Il loto torna a volare più alto che mai. Stavolta in cima a una collina dove arde una fiamma eterna. Flamagra.
Dopo 5 anni dall’ultimo album, torna con un disco epico (anche per la quantità di tracce che lo compongono) Flying Lotus. Flamagra è una sorta di summa del pensiero ardito del pronipotino dei Coltrane. Se lo stile del producer è sempre stato difficile da incasellare in categorie predeterminate, sappiate che nell’ultimo lavoro le moltitudini contenute da Lotus esplodono come una granata a frammentazione.
Se siete un po’ come me, l’aspetto di FlyLo che più vi manda fuori di testa è la sua attitudine allo sviluppo e alla ricerca del suono. In un mondo musicale che permette (a volte troppo) di sdraiarsi sugli allori del successo dopo aver trovato una sorta di quadratura musicale valida, Steven Ellison (così si chiama in realtà Flying Lotus) non ha mai smesso di lanciare il suono oltre l’ostacolo. Tutto passa per le sue mani: il rap, i Radiohead, il jazz, il pop. Tutto passa e tutto si trasforma. Un aspetto tutt’altro che scontato per un producer e dj (probabilmente solo Aphex Twin conserva uno spirito così inquieto).
In Flamagra si ritrova tutto ciò che costituisce la firma del loto ma miscelata in cinematiche e imprevedibili evoluzioni musicali. I fan dell’uptempo, del “meccanico”, del rude, dell’estremo FlyLo saranno felici di ritrovare tutto questo anche nel suo nuovo disco. Dovranno però scavare tra la vena profondamente e spiccatamente jazz dell’album, tra la caratura artigianale e melodica dei brani per trovarli. Non più dei fiori in bella vista ma dei diamanti da scovare in lucentissime grotte questa è un po’ la sensazione che si ha ascoltando Flamagra.
Probabilmente il disco susciterà emozioni contrastanti da parte di chi ammonirà il ragazzone di essersi ammorbidito, di aver sacrificato il suo essere spudorato in virtù di un suono più orecchiabile. Probabilmente lo diranno i folli o i poveri di spirito perché il suono di Flamagra è ben più spudorato di quanto non lo fosse quello di Cosmogramma. Come definire altrimenti la decisione di un dj di musica elettronica/hip-hop di sacrificare se stesso per l’armonia e per il jazz inteso nel suo senso più alto, non tanto come stile quanto come modo di sentire e fare musica?

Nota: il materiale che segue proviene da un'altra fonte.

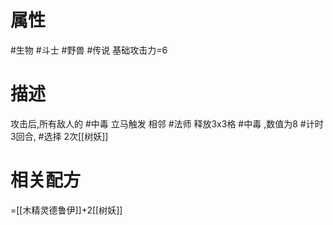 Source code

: # 属性
#生物 
#斗士 
#野兽 
#传说 
基础攻击力=6
# 描述
攻击后,所有敌人的 #中毒 立马触发
相邻 #法师 释放3x3格 #中毒 ,数值为8
#计时 3回合, #选择 2次[[树妖]]
# 相关配方
=[[木精灵德鲁伊]]+2[[树妖]] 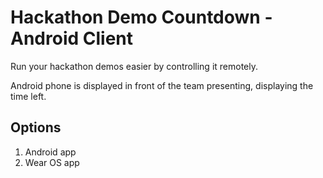 # Hackathon Demo Countdown - Android Client

Run your hackathon demos easier by controlling it remotely.

Android phone is displayed in front of the team presenting, displaying the time left.

## Options

1. Android app
2. Wear OS app
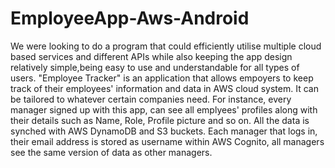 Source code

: # EmployeeApp-Aws-Android
We were looking to do a program that could efficiently utilise multiple cloud based services and different APIs
while also keeping the app design relatively simple,being easy to use and understandable for all types of users.
"Employee Tracker" is an application that allows empoyers to keep track of their employees' information and data in AWS cloud system.
It can be tailored to whatever certain companies need. For instance, every manager signed up with this app, can see all emplyees' profiles
along with their details such as Name, Role, Profile picture and so on.
All the data is synched with AWS DynamoDB and S3 buckets. Each manager that logs in, their email address is stored as username within
AWS Cognito, all managers see the same version of data as other managers.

Basta ascoltare pezzi come Land Of Honey (in featuring con la sempre superba Solange) o Thank U Malcolm (brano dedicato, assieme a Find Your Way Home, all’amico Mac Miller) per accorgersi del piglio totalmente nuovo della musica di FlyLo. Una musica che gioca sugli archi, sulle armonie, sui gorgheggi di voci incantate. E vi vedo già pronti a sbattere i pugni sul tavolo dicendo che non è più il FlyLo di un tempo. E infatti non lo è ma se vi manca potete ascoltare Yellow Belly con Tierra Whack per ritrovarlo in tutto il suo splendore.
Pilgrim Side Eye è probabilmente il pezzo in cui provocatoriamente convivono meglio le due anime elettroniche e jazz del producer. Un brano che sembra un ingranaggio che si muove all’infinito con incursioni e attese che sono in tutto e per tutto figlie degli standard; basta ascoltare il modo in cui incedono le tastiere per accorgervene.
Come avrete notato, l’album è decisamente un album corale, oltre agli artisti già citati, in Flamagra troviamo anche Anderson Paak nel singolo More che ha anticipato l’uscita dell’album, un grandissimo George Clinton in una dei pezzi più interessanti, Little Dragon, Thundercat che sembra essere ogni volta più a suo agio con il suo basso a sei corde e Toro Y Moy. C’è anche un pezzo (di nuovo un singolo anticipante l’album) con David Lynch e ne esiste anche un video. Io lo aggiungo qui giù ma vi assicuro che è evitabile se avete mai visto qualcosa di Lynch.
Se l’album, come ha detto lo stesso Flying Lotus, è una sorta di rifugio dal dolore per la morte di Miller, è al tempo stesso un modo di “aiutare le persone nei momenti difficili, ispirarle a essere creative”. E sembra essere questa la chiave per capire il lavoro di FlyLo, in generale, e in particolare di questo suo ultimo lavoro che, altrimenti, sembrerebbe composto da schegge impazzite lanciate a caso. Troppe incursioni nei generi, troppo duro, troppo dolce, troppo tutto. Ma forse è la creatività che non conosce il troppo e che, anzi, quando può vuole esplorarlo fino in fondo.